Irrtum: Die Einführung neuer IT-Systeme ist allein Sache der IT-Abteilung (IT-Recht: Vertragsrecht)

Es ist ein weit verbreiteter Irrtum, dass die Einführung neuer IT-Systeme allein Sache des IT-Managements oder IT-Verantwortlichen ist. Tatsächlich handelt es sich bei der Einführung neuer IT-Systeme um komplexe Projekte, die den koordinierten Einsatz eines abteilungsübergreifenden Teams – zusammengesetzt aus Mitarbeitern der Abteilungen IT, Einkauf, Operations, Finanzen, Recht, Personal – erforderlich machen.

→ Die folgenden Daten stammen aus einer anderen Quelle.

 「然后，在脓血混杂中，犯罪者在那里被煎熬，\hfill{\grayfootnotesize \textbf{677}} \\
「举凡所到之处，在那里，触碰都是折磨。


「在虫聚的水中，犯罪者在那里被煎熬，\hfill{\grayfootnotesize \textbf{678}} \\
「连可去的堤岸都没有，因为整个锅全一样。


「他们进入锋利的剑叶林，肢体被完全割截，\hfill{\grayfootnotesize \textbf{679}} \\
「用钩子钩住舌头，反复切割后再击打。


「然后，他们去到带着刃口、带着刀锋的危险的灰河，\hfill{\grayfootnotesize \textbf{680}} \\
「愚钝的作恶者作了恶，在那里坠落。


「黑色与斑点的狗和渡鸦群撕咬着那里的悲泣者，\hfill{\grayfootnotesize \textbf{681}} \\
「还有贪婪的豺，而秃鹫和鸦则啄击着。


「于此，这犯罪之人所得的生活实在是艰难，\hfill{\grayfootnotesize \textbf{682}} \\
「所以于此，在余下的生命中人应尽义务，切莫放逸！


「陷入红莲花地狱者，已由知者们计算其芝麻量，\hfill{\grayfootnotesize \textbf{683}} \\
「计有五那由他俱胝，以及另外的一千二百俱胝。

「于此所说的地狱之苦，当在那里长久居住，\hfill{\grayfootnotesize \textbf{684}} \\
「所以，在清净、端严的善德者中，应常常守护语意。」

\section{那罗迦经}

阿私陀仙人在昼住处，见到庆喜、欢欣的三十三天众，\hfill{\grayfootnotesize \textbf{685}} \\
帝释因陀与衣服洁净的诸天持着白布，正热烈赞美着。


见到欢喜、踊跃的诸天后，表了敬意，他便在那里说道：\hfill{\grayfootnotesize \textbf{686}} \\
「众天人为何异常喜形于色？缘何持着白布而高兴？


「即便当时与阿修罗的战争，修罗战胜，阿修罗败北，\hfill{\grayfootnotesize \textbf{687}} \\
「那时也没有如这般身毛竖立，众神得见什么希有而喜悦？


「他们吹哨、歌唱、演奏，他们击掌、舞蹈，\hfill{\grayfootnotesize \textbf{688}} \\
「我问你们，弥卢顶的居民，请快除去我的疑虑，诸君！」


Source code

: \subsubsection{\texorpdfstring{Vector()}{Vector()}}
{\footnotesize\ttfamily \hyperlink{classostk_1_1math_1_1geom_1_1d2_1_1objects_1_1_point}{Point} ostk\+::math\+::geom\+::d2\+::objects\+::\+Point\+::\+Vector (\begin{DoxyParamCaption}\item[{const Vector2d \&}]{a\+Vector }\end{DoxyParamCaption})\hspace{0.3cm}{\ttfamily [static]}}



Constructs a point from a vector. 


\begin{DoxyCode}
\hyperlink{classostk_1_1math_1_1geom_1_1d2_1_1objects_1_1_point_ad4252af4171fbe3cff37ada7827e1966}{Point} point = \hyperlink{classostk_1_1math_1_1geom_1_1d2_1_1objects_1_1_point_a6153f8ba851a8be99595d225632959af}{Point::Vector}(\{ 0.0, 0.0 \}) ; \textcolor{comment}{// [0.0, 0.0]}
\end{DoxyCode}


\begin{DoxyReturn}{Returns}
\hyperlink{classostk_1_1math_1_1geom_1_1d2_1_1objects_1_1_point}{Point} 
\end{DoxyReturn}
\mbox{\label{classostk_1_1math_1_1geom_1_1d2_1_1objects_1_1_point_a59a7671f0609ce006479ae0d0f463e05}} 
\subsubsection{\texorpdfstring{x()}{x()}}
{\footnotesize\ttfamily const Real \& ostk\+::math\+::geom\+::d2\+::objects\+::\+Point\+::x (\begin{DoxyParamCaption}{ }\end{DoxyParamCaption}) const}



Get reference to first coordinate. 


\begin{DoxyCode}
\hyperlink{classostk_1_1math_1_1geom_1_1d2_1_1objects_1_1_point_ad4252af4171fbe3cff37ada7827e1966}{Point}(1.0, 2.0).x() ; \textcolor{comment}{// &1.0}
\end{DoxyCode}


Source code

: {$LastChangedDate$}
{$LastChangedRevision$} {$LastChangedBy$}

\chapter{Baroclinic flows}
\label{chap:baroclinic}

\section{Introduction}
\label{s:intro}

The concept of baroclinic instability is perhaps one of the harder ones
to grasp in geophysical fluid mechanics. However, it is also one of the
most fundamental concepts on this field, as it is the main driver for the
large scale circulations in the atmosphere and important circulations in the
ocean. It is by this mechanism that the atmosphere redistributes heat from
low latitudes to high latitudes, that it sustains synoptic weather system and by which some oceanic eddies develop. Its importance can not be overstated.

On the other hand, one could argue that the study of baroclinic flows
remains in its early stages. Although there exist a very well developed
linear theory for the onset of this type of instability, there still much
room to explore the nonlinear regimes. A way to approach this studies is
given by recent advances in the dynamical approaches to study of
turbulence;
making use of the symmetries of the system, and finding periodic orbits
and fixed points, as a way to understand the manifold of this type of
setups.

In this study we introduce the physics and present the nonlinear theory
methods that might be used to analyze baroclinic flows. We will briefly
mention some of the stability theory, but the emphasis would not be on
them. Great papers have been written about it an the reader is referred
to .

Die Mitarbeiter der IT-Abteilung verfügen zwar über die besten Kenntnisse in Bezug auf die technischen und produktbezogenen Aspekte einer solchen IT-Einführung, häufig fehlen ihnen aber die notwendigen Kenntnisse und Erfahrungen, um ein solches Projekt angemessen zu strukturieren und organisieren. Das fängt schon bei der Zeitplanung an: häufig fehlt es an einem verbindlichen Zeitplan, der die Phase der Anbieterauswahl miterfasst. Einer der Kardinalfehler besteht darin, sich zu früh auf einen Anbieter festzulegen: ist dies einmal geschehen und weiß der Anbieter um diesen Umstand, ist die Verhandlungsposition des Kunden schlechter als wenn noch mehrere Anbieter “im Rennen wären”. Durch die frühzeitige Einbindung der Einkaufsabteilung können solche Fehler und ihre Folgen vermieden werden.

Ein weiterer “Fehler” besteht darin, den Preis, zu vereinbaren, ohne – zumindest die wichtigsten – sonstigen Vertragsbedingungen festgezurrt zu haben. Häufig wird die Rechtsabteilung des Unternehmens erst “5 vor 12” und damit viel zu spät eingeschaltet.

Ganz wichtig ist natürlich, dass der Einsatz der unterschiedlichen Abteilungen koordiniert geschieht. Hierfür ist ein Projektverantwortlicher zu bestimmen, der den Projektmitarbeitern der unterschiedlichen Abteilungen vorgesetzt und damit diesen gegenüber weisungsbefugt ist, idealerweise die Geschäftsleitung.